Wednesday, May 21, 2008 2:50:59 PM by Anonymous
I work for a wonderful nursing home in New York. Our training is six weeks long and not only includes theory but clinical applications. We have low staff turnover, usually because the aides go back to school, which is paid for. Maybe you are all in the wrong profession. Try going back to school. Or, do your homework. If you are all so well educated in the schematics of a well-run nursing home, get all the info before you begin employment. Stop resting on your laurels.
Sunday, May 25, 2008 5:32:21 PM by Paul Willging
While accepting the issue of reimbursement, most comments emphasized management, including the inadequacy of training. And that, anonymous commentator number one, is where I come from as well. Kim, Holly, and Anonymous #3 (are we afraid of retribution if identified?) mentioned “crappy wages” (or equivalent terminology). But more attention was devoted to “culture change.” Anonymous #4 put it best: “Listen to staff and take their suggestions seriously.”
It’s called quality management. It’s driven by data, it’s customer-focused, and it relies on an empowered staff. And I have no doubt as to the validity of Laura’s contention that the end result in her community was a reduction in CNA turnover from 75% to 40%.
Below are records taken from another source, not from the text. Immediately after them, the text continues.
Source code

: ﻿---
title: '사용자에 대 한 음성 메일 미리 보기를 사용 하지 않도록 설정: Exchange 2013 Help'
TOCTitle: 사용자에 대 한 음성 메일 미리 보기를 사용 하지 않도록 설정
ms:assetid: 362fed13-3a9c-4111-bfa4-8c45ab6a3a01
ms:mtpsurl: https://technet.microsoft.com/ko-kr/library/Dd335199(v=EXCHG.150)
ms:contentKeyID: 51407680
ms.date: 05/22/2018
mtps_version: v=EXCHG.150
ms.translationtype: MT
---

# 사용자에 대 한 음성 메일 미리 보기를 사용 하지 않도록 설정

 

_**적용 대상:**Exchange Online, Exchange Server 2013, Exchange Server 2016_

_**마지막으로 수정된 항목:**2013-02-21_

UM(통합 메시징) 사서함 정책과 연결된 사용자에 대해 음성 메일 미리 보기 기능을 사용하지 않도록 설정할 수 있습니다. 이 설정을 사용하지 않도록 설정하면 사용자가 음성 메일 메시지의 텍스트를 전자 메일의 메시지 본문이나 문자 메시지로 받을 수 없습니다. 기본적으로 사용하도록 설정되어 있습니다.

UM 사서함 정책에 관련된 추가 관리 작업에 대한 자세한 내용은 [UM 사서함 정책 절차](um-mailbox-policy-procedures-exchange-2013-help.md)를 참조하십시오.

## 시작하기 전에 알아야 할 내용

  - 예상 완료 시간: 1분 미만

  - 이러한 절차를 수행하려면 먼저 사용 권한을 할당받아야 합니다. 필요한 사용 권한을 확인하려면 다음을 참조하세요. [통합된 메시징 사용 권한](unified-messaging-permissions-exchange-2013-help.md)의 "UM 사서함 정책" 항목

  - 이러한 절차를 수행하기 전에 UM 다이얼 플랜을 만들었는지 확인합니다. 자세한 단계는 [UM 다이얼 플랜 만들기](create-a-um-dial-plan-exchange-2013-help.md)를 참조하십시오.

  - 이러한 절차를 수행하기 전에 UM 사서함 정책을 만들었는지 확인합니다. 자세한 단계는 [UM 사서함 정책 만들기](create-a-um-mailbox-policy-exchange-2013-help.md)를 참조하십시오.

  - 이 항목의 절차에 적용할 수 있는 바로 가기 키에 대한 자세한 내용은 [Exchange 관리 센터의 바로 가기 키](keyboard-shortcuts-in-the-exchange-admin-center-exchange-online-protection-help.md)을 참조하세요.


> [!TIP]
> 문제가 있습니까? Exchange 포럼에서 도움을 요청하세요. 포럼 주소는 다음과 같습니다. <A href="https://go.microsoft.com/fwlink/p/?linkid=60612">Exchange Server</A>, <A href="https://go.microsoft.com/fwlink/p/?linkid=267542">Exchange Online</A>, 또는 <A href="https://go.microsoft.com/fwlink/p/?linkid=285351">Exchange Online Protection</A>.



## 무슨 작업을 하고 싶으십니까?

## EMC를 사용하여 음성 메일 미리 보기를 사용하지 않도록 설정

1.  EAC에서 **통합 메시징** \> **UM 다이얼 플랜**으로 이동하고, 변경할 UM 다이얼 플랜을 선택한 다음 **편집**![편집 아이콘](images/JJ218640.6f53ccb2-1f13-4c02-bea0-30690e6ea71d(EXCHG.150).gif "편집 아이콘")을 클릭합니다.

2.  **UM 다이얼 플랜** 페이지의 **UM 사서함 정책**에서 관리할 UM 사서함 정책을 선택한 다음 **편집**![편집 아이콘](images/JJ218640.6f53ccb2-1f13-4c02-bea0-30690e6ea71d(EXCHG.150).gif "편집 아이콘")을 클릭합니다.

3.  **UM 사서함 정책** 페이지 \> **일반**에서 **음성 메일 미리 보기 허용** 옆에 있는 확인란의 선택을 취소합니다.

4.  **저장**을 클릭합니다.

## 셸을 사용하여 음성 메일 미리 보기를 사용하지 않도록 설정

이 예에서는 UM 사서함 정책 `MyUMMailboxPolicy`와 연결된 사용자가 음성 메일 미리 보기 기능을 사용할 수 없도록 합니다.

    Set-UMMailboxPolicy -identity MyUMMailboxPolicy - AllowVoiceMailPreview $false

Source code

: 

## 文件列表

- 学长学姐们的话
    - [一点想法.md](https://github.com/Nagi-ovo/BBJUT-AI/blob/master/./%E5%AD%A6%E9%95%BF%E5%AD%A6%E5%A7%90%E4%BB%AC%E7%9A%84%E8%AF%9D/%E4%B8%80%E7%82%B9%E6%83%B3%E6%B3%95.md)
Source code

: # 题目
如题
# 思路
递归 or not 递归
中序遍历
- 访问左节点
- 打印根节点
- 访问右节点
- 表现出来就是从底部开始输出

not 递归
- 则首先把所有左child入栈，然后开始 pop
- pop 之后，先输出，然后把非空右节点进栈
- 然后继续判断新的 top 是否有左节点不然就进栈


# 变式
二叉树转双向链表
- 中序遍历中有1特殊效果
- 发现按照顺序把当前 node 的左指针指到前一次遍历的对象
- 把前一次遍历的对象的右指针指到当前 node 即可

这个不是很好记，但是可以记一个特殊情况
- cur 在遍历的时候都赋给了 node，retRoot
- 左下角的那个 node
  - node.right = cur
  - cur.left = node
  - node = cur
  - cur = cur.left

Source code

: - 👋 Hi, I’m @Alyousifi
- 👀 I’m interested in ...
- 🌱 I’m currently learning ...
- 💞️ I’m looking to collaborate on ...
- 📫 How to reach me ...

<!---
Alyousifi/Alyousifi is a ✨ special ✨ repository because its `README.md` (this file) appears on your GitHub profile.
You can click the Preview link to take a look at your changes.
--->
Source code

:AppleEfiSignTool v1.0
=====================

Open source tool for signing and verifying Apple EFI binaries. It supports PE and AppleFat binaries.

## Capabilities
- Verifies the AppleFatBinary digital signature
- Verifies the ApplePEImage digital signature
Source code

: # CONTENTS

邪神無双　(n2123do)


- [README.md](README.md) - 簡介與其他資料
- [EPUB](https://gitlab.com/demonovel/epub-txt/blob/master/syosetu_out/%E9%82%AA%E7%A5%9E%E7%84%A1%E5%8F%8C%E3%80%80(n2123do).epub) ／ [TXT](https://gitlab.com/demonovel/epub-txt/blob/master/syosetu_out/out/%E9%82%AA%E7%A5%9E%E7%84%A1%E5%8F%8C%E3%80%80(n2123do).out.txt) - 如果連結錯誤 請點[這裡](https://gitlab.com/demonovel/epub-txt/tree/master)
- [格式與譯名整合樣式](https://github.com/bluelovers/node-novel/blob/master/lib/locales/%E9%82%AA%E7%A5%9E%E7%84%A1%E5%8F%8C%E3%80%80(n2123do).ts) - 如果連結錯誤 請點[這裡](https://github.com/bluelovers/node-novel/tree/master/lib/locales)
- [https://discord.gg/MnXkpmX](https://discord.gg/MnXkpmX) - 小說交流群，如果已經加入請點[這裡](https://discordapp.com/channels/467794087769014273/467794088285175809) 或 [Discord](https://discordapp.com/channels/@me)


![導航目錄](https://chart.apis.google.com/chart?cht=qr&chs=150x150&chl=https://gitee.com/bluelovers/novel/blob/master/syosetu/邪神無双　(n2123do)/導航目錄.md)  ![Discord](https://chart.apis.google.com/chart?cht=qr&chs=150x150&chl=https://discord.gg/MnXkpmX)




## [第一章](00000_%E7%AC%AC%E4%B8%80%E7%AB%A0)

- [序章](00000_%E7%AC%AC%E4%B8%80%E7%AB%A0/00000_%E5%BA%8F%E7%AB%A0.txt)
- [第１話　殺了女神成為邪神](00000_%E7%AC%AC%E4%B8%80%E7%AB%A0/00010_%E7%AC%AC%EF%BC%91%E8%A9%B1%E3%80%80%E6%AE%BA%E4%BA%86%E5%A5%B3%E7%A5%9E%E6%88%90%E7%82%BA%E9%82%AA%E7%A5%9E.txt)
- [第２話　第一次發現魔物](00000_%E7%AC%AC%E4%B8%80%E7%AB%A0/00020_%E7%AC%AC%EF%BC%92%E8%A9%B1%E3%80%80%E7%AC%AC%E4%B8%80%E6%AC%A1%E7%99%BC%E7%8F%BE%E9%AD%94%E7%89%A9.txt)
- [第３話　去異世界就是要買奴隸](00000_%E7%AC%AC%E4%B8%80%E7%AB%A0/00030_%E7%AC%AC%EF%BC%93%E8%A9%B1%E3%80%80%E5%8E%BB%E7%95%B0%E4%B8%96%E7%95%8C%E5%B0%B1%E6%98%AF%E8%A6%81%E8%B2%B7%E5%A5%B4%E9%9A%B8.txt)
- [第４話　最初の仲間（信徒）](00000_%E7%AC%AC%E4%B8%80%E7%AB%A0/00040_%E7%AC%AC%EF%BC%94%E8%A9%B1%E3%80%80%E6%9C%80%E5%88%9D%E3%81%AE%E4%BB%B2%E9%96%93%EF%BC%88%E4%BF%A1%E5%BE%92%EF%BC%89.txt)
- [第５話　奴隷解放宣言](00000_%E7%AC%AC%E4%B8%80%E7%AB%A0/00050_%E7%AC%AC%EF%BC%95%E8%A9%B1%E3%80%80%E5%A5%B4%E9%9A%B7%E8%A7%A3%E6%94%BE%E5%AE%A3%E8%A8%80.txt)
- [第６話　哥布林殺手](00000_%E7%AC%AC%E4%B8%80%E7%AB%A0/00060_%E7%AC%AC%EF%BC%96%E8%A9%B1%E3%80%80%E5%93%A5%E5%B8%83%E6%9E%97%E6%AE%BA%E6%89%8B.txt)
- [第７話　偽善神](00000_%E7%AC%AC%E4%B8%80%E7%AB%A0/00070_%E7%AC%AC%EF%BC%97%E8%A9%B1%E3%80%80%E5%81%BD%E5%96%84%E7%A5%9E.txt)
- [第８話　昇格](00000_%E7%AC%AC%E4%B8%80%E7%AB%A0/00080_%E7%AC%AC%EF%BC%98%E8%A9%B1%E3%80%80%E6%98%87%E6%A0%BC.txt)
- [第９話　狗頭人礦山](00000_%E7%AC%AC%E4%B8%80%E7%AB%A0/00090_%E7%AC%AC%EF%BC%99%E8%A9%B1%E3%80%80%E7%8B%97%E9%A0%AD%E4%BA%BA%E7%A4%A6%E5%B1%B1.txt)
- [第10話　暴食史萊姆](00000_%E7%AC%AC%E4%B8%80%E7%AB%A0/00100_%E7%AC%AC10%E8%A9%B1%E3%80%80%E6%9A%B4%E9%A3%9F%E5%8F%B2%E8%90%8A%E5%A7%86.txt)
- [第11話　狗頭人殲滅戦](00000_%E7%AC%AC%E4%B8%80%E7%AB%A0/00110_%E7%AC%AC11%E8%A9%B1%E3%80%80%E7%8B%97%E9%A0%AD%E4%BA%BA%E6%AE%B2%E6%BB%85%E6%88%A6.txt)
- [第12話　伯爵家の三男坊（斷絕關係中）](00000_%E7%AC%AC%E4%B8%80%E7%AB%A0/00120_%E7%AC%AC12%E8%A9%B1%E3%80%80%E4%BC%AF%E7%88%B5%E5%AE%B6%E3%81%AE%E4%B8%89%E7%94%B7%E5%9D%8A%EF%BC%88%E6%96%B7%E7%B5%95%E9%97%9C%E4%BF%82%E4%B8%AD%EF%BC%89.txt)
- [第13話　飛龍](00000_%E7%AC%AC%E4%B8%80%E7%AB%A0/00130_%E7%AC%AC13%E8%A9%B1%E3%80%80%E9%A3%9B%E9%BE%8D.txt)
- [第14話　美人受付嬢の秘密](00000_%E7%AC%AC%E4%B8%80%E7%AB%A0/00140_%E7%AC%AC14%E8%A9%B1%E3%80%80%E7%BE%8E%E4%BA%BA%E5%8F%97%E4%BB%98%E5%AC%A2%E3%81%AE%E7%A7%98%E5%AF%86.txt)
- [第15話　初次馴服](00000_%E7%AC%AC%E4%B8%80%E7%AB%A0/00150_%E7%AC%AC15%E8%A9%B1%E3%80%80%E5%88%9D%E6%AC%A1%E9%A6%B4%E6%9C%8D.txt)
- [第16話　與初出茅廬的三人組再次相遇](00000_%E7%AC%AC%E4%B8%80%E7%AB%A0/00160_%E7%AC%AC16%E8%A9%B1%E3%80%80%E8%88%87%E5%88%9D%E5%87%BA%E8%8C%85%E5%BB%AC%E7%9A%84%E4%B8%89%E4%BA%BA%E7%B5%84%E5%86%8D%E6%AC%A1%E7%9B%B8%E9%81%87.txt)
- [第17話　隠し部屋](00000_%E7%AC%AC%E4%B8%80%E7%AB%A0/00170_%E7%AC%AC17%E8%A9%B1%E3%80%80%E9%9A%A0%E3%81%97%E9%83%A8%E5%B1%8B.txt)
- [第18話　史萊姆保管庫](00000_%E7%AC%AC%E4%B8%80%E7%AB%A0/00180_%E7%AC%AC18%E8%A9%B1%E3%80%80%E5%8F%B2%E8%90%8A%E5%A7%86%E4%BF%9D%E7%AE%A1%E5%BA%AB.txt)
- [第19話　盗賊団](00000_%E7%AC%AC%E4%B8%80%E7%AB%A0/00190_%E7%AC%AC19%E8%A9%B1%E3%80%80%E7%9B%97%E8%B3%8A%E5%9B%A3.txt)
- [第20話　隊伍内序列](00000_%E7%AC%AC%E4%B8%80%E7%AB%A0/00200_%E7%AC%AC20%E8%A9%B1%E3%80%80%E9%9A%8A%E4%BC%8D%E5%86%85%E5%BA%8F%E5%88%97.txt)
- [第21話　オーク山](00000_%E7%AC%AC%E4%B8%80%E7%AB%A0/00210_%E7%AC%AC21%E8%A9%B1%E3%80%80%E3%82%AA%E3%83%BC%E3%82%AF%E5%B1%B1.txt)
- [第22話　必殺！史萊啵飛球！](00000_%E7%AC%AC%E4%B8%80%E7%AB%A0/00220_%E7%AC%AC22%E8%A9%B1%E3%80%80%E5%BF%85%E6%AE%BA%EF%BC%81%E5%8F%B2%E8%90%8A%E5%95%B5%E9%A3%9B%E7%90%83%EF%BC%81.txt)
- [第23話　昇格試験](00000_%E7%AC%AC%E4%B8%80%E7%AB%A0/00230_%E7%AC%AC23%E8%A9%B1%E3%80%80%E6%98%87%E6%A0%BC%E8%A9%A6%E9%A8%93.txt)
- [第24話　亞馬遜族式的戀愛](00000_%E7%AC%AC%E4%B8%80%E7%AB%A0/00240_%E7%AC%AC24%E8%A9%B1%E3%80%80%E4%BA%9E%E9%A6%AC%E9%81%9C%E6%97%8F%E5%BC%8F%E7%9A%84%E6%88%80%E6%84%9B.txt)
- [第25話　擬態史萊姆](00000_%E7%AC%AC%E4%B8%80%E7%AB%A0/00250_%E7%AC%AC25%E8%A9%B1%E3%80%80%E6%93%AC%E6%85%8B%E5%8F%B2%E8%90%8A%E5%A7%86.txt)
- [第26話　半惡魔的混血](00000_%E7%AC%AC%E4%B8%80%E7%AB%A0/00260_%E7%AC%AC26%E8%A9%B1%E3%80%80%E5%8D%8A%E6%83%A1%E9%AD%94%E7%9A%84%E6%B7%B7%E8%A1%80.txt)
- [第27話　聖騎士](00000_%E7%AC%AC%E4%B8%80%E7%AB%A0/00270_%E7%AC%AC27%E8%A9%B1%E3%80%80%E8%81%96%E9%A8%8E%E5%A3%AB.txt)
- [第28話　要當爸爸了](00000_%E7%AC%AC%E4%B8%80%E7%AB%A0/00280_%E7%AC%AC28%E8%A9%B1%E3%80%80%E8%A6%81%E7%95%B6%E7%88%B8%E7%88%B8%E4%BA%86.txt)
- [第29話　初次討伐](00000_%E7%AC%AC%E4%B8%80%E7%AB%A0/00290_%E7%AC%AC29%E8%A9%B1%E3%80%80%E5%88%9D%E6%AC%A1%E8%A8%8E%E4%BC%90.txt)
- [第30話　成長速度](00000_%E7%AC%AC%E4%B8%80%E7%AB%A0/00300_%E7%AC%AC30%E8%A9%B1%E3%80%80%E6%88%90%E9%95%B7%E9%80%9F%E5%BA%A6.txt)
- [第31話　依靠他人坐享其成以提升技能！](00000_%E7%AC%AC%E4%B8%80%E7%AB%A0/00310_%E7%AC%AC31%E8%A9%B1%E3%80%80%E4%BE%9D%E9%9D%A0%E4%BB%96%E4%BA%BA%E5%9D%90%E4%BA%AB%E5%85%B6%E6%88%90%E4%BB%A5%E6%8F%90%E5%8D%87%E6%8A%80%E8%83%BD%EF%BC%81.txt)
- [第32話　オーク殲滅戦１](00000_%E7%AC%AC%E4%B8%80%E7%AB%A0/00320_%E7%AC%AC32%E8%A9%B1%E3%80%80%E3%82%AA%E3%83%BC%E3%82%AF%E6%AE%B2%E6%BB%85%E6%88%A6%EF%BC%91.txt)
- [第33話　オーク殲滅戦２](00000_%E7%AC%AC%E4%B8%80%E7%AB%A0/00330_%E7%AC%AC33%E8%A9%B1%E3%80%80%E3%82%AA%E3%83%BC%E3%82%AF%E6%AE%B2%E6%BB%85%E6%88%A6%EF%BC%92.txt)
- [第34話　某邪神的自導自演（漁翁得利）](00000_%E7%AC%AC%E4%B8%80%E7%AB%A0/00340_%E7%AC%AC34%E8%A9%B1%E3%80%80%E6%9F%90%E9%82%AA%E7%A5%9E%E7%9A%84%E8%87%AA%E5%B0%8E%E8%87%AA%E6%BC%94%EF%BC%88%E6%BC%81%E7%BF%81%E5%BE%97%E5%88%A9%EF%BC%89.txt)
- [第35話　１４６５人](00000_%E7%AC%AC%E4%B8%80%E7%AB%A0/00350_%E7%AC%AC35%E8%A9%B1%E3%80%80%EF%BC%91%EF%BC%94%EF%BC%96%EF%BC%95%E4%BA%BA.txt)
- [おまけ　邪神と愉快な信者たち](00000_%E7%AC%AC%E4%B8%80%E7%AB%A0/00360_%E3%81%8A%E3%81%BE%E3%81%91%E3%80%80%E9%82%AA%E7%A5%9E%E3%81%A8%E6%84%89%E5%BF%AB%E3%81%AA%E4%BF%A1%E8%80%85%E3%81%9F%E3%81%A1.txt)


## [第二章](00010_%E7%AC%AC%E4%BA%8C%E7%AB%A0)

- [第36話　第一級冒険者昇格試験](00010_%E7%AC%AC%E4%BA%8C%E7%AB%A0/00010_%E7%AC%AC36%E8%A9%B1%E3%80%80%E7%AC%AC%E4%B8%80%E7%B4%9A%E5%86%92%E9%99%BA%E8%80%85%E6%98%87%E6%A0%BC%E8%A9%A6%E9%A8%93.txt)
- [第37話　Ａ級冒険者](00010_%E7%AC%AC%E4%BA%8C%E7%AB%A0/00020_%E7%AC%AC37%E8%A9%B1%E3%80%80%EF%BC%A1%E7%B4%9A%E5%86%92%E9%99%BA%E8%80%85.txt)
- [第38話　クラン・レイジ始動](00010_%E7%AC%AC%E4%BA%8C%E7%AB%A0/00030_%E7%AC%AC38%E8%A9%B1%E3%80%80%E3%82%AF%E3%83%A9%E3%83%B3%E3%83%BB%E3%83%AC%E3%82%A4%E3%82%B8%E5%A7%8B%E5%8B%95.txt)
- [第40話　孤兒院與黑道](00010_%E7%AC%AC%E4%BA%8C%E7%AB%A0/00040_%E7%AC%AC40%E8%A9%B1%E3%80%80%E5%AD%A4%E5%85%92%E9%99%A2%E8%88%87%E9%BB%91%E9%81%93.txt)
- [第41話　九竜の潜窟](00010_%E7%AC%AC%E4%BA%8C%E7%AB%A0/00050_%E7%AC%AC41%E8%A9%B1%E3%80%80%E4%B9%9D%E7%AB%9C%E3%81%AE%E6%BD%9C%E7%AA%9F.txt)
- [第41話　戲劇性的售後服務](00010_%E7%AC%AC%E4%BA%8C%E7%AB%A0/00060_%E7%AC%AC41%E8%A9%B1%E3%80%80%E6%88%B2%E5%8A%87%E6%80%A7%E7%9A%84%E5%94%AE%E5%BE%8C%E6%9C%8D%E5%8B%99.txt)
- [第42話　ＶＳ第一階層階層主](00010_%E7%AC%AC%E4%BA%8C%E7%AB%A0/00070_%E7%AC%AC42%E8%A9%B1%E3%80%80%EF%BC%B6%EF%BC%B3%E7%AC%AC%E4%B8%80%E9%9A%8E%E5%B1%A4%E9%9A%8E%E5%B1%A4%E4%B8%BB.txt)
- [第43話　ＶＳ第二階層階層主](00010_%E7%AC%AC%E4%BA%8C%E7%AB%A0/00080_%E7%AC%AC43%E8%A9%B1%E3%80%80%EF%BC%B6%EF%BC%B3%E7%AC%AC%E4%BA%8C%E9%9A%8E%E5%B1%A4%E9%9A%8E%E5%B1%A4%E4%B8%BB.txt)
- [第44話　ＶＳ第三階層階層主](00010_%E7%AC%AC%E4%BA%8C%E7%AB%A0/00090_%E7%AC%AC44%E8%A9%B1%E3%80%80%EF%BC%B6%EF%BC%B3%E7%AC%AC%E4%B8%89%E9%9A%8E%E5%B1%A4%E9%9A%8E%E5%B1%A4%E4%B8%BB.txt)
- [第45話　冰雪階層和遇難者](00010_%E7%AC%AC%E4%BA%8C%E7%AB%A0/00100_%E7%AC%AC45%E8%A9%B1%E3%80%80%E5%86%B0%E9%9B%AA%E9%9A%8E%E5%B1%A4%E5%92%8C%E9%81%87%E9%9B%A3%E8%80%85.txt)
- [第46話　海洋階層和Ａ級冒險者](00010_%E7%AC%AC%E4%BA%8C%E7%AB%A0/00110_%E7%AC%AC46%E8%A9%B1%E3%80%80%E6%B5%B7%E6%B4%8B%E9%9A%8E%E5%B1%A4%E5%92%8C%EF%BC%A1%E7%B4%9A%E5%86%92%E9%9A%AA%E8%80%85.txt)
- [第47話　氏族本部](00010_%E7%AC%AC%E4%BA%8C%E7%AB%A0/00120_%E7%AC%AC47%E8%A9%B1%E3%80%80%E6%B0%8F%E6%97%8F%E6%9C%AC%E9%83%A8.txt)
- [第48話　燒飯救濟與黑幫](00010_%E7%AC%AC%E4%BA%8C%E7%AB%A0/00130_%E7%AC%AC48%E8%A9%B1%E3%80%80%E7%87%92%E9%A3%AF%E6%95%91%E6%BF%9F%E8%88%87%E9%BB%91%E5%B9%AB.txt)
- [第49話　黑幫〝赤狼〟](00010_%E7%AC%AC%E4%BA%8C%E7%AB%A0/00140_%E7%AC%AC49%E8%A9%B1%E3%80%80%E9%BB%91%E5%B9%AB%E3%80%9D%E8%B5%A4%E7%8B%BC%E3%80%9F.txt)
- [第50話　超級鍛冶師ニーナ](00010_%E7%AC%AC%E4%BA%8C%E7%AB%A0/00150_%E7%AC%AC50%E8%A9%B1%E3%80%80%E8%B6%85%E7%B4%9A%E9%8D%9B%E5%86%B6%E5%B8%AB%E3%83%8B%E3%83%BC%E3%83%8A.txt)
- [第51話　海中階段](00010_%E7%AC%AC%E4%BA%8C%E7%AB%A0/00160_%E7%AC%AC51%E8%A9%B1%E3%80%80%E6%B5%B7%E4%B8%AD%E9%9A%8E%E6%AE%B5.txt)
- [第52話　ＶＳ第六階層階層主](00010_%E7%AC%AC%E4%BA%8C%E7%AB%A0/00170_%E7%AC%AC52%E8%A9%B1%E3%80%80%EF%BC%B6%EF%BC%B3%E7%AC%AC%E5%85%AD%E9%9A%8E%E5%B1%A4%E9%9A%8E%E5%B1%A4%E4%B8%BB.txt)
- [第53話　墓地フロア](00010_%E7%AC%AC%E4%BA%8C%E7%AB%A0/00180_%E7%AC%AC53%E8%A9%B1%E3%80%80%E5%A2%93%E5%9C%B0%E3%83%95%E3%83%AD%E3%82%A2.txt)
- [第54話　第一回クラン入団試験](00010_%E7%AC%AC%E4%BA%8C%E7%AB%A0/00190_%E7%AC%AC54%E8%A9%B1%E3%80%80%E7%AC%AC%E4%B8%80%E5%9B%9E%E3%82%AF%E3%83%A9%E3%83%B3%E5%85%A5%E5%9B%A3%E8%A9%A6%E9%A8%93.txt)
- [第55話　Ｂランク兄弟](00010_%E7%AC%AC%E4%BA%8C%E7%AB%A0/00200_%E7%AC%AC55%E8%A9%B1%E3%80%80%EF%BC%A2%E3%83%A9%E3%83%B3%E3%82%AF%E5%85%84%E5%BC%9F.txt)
But the process is just too expensive, complain the naysayers. More expensive than 75% turnover? And while I agree with your comments, Anonymous #3 (except, perhaps, for your reference to “idiots”—I think they’re just misguided), the economist in me suggests that an assertion it costs $4K to replace a CNA probably does not include what are referred to as “opportunity costs,” i.e. the costs associated with reduced productivity while the new aide is being trained.
Wednesday, May 28, 2008 12:32:48 PM by Anonymous
While I certainly agree that not all bosses are wonderful, I need to point out that folks on the front lines don’t necessarily understand what goes on behind the scenes, or why. We don’t always want to change things, sometimes we have to. And we would love to be able to pay more, but when Worker’s Comp premiums double, gas bills triple, and reimbursement is barely enough (or not enough) to pay for the care the resident receives, what do you do? We would love to lower the staff to resident ratio, but we can’t afford it and still keep our doors open. Each side has pressures that the other side can’t fully understand.
Friday, June 06, 2008 2:37:23 AM by Anonymous
I agree with the previous poster when he/she explained that “folks on the front lines don’t necessarily understand what goes on behind the scenes.” Couldn’t be more in agreement. In the 10 years I spent working in that field, not once did any person in management even attempt to explain the “big picture” to those who work at the direct care level. Instead, the only contact we would have would be policy changes or memos posted, dictating changes with no explanation.
Perhaps this is one area where a “culture change” would be beneficial. I know I would have felt much more a part of the team if I was treated more like an adult and not some nameless, replaceable cog in the machine.
Want to improve the lives of consumers? Improve the working conditions of those that work for you. Simple answer. Treat the workers with respect, or at the very least, like adults.